THE INPUT: Begin

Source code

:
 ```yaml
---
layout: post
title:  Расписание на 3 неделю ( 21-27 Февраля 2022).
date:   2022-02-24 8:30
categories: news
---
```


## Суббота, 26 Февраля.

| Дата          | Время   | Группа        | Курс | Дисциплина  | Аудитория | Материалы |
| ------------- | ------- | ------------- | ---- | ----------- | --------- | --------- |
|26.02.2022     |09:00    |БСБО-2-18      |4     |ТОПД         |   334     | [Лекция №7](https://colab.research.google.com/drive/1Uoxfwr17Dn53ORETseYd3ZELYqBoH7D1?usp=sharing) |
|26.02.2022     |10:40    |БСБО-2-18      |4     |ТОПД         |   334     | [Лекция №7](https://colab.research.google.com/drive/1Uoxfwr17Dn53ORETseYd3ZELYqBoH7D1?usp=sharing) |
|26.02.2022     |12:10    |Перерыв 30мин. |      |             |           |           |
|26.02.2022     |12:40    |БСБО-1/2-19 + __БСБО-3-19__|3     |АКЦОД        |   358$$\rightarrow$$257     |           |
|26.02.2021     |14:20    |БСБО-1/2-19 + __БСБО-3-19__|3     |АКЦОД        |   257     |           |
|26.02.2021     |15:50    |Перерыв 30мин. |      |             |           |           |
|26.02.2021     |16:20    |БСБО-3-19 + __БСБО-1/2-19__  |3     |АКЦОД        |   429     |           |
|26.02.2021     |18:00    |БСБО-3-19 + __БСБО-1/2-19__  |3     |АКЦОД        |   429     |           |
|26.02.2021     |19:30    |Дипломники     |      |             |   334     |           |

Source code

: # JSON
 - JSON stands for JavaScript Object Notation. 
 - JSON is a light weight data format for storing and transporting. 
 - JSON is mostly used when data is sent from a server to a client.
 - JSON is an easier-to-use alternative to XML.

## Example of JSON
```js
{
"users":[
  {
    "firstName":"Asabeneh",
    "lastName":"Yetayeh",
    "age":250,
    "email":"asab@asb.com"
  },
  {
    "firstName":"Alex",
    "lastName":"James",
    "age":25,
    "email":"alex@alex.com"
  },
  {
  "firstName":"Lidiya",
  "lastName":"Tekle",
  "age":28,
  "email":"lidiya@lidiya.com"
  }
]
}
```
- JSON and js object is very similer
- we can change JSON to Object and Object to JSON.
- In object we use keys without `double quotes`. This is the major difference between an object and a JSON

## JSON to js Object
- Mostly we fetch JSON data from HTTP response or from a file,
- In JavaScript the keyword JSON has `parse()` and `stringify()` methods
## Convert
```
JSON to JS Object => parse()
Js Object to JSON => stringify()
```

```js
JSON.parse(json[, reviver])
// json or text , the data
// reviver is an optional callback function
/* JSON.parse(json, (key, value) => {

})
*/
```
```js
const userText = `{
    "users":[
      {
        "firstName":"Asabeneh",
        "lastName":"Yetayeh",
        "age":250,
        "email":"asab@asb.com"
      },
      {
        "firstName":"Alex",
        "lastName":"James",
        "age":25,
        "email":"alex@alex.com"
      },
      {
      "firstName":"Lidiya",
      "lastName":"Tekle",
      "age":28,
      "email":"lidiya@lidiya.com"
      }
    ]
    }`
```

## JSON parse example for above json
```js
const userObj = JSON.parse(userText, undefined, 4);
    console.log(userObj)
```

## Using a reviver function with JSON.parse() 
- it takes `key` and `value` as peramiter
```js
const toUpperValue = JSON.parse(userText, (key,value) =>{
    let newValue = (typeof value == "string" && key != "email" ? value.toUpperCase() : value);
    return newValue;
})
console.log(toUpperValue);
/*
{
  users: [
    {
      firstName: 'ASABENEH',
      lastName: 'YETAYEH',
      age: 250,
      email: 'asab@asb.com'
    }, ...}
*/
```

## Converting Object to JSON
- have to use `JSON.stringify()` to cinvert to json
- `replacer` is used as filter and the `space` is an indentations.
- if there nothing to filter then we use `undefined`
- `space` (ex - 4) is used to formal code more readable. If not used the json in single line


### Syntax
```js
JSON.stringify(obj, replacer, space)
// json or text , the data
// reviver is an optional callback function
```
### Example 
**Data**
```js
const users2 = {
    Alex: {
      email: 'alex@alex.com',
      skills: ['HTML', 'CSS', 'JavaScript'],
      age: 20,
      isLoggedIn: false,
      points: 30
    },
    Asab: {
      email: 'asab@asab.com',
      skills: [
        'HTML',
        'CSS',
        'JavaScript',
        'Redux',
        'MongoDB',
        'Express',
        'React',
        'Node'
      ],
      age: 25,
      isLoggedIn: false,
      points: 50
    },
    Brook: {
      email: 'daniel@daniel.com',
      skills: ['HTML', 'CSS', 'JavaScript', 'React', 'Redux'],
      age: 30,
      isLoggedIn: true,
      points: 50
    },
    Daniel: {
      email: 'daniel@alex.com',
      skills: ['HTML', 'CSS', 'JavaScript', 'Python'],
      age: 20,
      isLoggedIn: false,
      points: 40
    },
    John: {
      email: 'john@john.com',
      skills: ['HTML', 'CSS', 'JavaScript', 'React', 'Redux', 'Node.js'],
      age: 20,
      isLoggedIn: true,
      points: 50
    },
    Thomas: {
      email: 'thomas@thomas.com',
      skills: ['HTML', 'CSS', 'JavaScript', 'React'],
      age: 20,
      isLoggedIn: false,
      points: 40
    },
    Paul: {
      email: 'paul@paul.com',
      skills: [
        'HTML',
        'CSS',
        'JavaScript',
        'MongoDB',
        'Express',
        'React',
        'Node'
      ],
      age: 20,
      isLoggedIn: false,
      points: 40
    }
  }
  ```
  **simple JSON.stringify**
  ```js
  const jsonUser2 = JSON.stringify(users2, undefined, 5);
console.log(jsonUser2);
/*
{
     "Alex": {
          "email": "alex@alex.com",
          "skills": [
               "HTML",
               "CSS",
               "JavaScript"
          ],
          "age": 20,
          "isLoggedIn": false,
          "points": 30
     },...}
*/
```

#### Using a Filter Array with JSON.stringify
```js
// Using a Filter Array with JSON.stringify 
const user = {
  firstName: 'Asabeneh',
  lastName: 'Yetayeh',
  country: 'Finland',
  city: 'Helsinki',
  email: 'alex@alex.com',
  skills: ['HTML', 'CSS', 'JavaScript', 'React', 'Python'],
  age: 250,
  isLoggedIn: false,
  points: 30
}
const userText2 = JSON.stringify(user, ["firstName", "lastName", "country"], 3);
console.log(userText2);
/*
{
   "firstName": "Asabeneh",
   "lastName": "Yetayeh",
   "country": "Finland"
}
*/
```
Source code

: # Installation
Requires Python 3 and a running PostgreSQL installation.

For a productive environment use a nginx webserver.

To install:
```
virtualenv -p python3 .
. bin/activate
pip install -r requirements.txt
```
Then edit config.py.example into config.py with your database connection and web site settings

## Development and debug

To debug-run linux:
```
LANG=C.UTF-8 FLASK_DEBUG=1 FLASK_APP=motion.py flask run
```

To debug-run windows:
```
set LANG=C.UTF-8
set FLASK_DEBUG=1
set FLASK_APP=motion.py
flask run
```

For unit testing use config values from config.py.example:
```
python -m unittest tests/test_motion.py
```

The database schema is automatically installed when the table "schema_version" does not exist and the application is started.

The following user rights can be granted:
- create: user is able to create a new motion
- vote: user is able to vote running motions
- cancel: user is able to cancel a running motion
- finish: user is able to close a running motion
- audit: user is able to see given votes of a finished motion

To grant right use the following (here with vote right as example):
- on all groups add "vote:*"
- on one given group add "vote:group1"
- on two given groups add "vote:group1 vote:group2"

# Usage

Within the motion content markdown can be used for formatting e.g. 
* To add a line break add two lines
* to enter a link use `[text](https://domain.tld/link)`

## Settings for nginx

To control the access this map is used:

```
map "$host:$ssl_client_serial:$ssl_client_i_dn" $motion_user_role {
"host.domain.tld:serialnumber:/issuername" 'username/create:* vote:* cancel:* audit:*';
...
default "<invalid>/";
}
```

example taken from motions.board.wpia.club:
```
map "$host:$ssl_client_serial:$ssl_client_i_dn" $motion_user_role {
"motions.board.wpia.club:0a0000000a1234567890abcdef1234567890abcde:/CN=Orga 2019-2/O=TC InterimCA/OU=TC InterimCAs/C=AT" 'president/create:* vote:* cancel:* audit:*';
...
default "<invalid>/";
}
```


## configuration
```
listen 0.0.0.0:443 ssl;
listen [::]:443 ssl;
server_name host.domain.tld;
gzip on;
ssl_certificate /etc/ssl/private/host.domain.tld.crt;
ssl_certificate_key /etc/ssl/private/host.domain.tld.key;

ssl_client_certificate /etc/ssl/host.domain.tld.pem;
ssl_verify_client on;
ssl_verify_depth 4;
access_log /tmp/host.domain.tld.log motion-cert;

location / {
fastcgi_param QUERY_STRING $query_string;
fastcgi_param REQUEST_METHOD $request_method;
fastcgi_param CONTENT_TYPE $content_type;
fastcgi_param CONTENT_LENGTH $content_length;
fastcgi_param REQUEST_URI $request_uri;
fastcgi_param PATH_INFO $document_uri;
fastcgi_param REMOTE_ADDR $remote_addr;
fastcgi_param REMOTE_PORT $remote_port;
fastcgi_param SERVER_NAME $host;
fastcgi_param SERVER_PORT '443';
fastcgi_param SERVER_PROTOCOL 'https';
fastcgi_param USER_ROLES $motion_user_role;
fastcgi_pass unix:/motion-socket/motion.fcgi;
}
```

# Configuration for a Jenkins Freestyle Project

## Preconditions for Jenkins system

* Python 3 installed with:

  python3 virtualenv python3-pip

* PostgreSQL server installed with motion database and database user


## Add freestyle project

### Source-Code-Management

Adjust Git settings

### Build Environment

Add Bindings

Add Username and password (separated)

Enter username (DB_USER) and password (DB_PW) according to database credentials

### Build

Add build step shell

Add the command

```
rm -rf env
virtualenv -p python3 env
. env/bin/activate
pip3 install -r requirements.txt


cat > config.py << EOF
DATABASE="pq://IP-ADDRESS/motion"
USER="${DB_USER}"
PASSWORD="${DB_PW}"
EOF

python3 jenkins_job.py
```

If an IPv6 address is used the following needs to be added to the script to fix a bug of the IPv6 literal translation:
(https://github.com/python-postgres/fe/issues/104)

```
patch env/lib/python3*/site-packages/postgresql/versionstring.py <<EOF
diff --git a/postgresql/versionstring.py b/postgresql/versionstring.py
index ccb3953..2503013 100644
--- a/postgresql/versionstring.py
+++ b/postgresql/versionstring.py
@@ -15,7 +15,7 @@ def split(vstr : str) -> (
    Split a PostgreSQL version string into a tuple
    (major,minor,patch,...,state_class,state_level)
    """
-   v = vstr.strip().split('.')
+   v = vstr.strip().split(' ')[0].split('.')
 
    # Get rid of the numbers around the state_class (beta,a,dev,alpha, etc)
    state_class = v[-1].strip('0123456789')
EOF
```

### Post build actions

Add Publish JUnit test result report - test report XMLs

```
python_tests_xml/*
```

THE INPUT: End

*ABOUT THIS TASK*
Among the records above, find the lines where the word "firstName" appears and copy them.

*RESPONSE TO THIS TASK*
    "firstName":"Asabeneh",
    "firstName":"Alex",
  "firstName":"Lidiya",
        "firstName":"Asabeneh",
        "firstName":"Alex",
      "firstName":"Lidiya",
      firstName: 'ASABENEH',
  firstName: 'Asabeneh',
const userText2 = JSON.stringify(user, ["firstName", "lastName", "country"], 3);
   "firstName": "Asabeneh",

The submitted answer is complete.